We can drop those rows too.

In [192]:
join_df = join_df.dropna()

I now simply rearrange the columns and give them better names.

In [193]:
join_df = join_df[['country', 'page', 'rev_id', 'prediction', 'Population']]

In [194]:
join_df.columns = ['country', 'article_name', 'revision_id', 'article_quality_est', 'population']

In [153]:
join_df.to_csv('wp_wpds_politicians_by_country.csv')

# Step 3 - Analysis

In [11]:
join_df = pd.read_csv('../data/data-clean/wp_wpds_politicians_by_country.csv')

We can use pivot tables here to get a count of the articles. 

In [12]:
pivot_df = pd.pivot_table(join_df,
                          fill_value=0, 
                          columns=['article_quality_est'],
                          aggfunc={'article_quality_est': len}, index=['country']
                         )
pivot_df.columns = pivot_df.columns.droplevel()

In [13]:
pivot_df = pivot_df.reset_index()

In [14]:
population_df = population_df.rename(columns={'Name' : 'country'})

In [15]:
pivot_analysis = pd.merge(pivot_df, population_df, on='country', how='inner')

In [16]:
pivot_analysis.drop(['Type', 'FIPS', 'Data (M)', 'TimeFrame'], axis=1, inplace=True)

Let's take a look at our new pivoted dataframe.

In [17]:
pivot_analysis

Unnamed: 0,country,B,C,FA,GA,Start,Stub,Population
0,Afghanistan,8,46,1,12,99,153,38928000
1,Albania,3,59,0,3,147,244,2838000
2,Algeria,3,10,0,2,44,57,44357000
3,Andorra,0,2,0,0,8,24,82000
4,Angola,2,6,0,0,23,75,32522000
...,...,...,...,...,...,...,...,...
177,Venezuela,2,16,0,3,47,62,28645000
178,Vietnam,6,50,7,6,55,63,96209000
179,Yemen,1,12,1,2,32,68,29826000
180,Zambia,0,5,0,0,15,5,18384000


We now find the sum of all articles as well as the sum of the high quality articles.
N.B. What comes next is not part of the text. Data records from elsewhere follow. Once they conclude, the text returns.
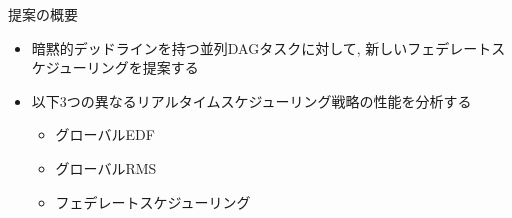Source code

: 
\begin{frame}{提案の概要}
    \begin{itemize}
        \item 暗黙的デッドラインを持つ並列DAGタスクに対して, 新しいフェデレートスケジューリングを提案する
        \item 以下3つの異なるリアルタイムスケジューリング戦略の性能を分析する
        \begin{itemize}
            \item グローバルEDF
            \item グローバルRMS
            \item フェデレートスケジューリング
        \end{itemize}
    \end{itemize}
\end{frame}

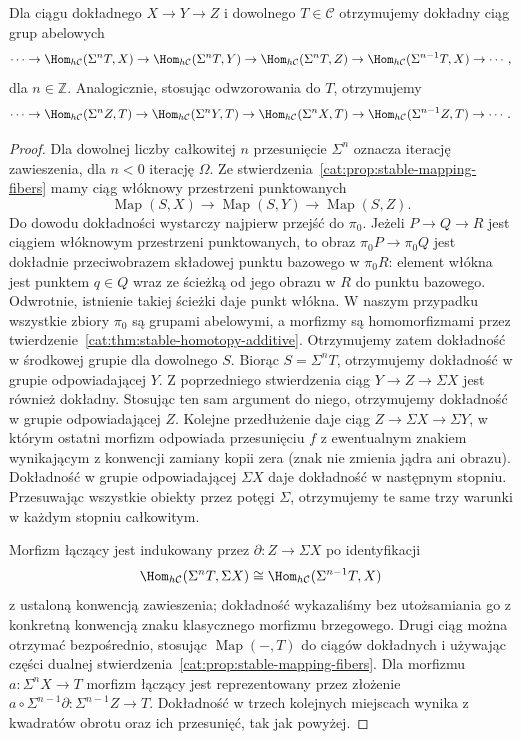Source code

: \begin{stwierdzenie}\label{cat:prop:stable-long-exact-hom}
Dla ciągu dokładnego $X\to Y\to Z$ i dowolnego $T\in\mathcal C$ otrzymujemy dokładny ciąg grup abelowych
\[
 \cdots\to\Hom_{h\mathcal C}(\Sigma^n T,X)
 \to\Hom_{h\mathcal C}(\Sigma^n T,Y)
 \to\Hom_{h\mathcal C}(\Sigma^n T,Z)
 \to\Hom_{h\mathcal C}(\Sigma^{n-1}T,X)\to\cdots ,
\]
dla $n\in\mathbb Z$. Analogicznie, stosując odwzorowania do $T$, otrzymujemy
\[
 \cdots\to\Hom_{h\mathcal C}(\Sigma^n Z,T)
 \to\Hom_{h\mathcal C}(\Sigma^n Y,T)
 \to\Hom_{h\mathcal C}(\Sigma^n X,T)
 \to\Hom_{h\mathcal C}(\Sigma^{n-1}Z,T)\to\cdots .
\]
\end{stwierdzenie}
\begin{proof}
Dla dowolnej liczby całkowitej $n$ przesunięcie $\Sigma^n$ oznacza iterację zawieszenia, dla $n<0$ iterację $\Omega$. Ze stwierdzenia~\ref{cat:prop:stable-mapping-fibers} mamy ciąg włóknowy przestrzeni punktowanych
\[
 \operatorname{Map}(S,X)\longrightarrow\operatorname{Map}(S,Y)
 \longrightarrow\operatorname{Map}(S,Z).
\]
Do dowodu dokładności wystarczy najpierw przejść do $\pi_0$. Jeżeli $P\to Q\to R$ jest ciągiem włóknowym przestrzeni punktowanych, to obraz $\pi_0 P\to\pi_0 Q$ jest dokładnie przeciwobrazem składowej punktu bazowego w $\pi_0 R$: element włókna jest punktem $q\in Q$ wraz ze ścieżką od jego obrazu w $R$ do punktu bazowego. Odwrotnie, istnienie takiej ścieżki daje punkt włókna. W naszym przypadku wszystkie zbiory $\pi_0$ są grupami abelowymi, a morfizmy są homomorfizmami przez twierdzenie~\ref{cat:thm:stable-homotopy-additive}. Otrzymujemy zatem dokładność w środkowej grupie dla dowolnego $S$. Biorąc $S=\Sigma^nT$, otrzymujemy dokładność w grupie odpowiadającej $Y$. Z poprzedniego stwierdzenia ciąg $Y\to Z\to\Sigma X$ jest również dokładny. Stosując ten sam argument do niego, otrzymujemy dokładność w grupie odpowiadającej $Z$. Kolejne przedłużenie daje ciąg $Z\to\Sigma X\to\Sigma Y$, w którym ostatni morfizm odpowiada przesunięciu $f$ z ewentualnym znakiem wynikającym z konwencji zamiany kopii zera (znak nie zmienia jądra ani obrazu). Dokładność w grupie odpowiadającej $\Sigma X$ daje dokładność w następnym stopniu. Przesuwając wszystkie obiekty przez potęgi $\Sigma$, otrzymujemy te same trzy warunki w każdym stopniu całkowitym.

Morfizm łączący jest indukowany przez $\partial:Z\to\Sigma X$ po identyfikacji
\[
 \Hom_{h\mathcal C}(\Sigma^nT,\Sigma X)
 \cong\Hom_{h\mathcal C}(\Sigma^{n-1}T,X)
\]
z ustaloną konwencją zawieszenia; dokładność wykazaliśmy bez utożsamiania go z konkretną konwencją znaku klasycznego morfizmu brzegowego. Drugi ciąg można otrzymać bezpośrednio, stosując $\operatorname{Map}(-,T)$ do ciągów dokładnych i używając części dualnej stwierdzenia~\ref{cat:prop:stable-mapping-fibers}. Dla morfizmu $a:\Sigma^n X\to T$ morfizm łączący jest reprezentowany przez złożenie $a\circ\Sigma^{n-1}\partial:\Sigma^{n-1}Z\to T$. Dokładność w trzech kolejnych miejscach wynika z kwadratów obrotu oraz ich przesunięć, tak jak powyżej.
\end{proof}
We then find the number of articles per person and the proportion of high quality articles among all articles for that country.

In [34]:
pivot_analysis['total_article_count'] = pivot_analysis[['B', 'C', 'GA', 'Start', 'Stub', 'FA']].sum(axis=1)
pivot_analysis['quality_article_count'] = pivot_analysis[['GA', 'FA']].sum(axis=1)
pivot_analysis['articles_per_person'] = (pivot_analysis['total_article_count']/pivot_analysis['Population']) * 100
pivot_analysis['quality_per_article'] = (pivot_analysis['quality_article_count']/pivot_analysis['total_article_count']) * 100

We need to find the same information as the pivot_analysis dataframe but on a regional level. Additional processing is necessary to find this.

In [19]:
full_population_df = pd.read_csv('../data/data-raw/WPDS_2020_data - WPDS_2020_data.csv')

In [20]:
full_population_df = full_population_df.rename(columns={'Name' : 'country'})
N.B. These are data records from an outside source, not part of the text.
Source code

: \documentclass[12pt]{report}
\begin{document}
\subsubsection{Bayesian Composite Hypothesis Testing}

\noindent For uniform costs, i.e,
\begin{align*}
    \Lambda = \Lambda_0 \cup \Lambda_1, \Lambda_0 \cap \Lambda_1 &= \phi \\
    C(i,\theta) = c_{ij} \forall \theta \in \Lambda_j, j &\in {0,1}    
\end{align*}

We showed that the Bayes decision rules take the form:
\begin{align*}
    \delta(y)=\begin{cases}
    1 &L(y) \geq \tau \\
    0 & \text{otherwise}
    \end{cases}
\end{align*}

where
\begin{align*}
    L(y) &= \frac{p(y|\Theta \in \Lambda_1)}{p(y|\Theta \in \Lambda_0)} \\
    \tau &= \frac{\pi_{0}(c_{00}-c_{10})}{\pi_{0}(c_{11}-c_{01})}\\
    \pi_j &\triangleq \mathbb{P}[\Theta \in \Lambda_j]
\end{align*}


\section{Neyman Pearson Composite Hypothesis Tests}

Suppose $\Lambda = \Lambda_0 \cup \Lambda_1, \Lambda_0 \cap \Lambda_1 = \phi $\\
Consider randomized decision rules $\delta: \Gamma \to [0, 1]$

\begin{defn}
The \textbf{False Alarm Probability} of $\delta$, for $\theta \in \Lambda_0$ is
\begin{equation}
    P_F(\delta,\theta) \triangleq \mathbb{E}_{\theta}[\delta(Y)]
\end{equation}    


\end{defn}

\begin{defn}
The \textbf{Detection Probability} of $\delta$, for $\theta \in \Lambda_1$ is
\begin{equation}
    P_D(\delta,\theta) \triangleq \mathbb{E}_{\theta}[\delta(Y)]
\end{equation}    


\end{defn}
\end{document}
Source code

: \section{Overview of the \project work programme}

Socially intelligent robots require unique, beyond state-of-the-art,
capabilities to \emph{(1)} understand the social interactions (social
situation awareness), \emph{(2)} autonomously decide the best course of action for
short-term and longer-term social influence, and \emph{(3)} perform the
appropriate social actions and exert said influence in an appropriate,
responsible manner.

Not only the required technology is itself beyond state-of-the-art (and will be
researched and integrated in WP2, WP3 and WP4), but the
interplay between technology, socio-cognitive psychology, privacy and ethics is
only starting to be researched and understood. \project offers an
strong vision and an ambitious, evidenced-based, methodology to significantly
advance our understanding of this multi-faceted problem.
One easy way we can use our data to determine whenther a row is a label for a sub-region is use the 'FIPS' column. Every country is labeled using a two letter label. Every sub-region has a full name i.e. 'North American' so we just need to fill in all the rows below a sub-region label with its corresponding sub-region label.

One of the FIPS rows was NaN, so I simply fill in a value so the logic works correctly.

In [21]:
full_population_df['FIPS'].iloc[62] = 'FF' # One country had NaN FIPS. Had to fix.
current_region = 'NORTHERN AFRICA'
for i in range(3, len(full_population_df.index)):
    if len(full_population_df.at[i, 'FIPS']) == 2 or full_population_df.at[i, 'FIPS'] == None:
        full_population_df.at[i, 'Region'] = current_region
    else:
        current_region = full_population_df.at[i, 'FIPS']

A value is trying to be set on a copy of a slice from a DataFrame

See the caveats in the documentation: https://pandas.pydata.org/pandas-docs/stable/user_guide/indexing.html#returning-a-view-versus-a-copy
  iloc._setitem_with_indexer(indexer, value)


In [23]:
region_df = pd.merge(pivot_analysis, full_population_df, on='country', how='outer')

In [24]:
region_df = region_df.drop(['FIPS', 'country', 'Type', 'TimeFrame', 'Data (M)', 'Population_x'], axis=1)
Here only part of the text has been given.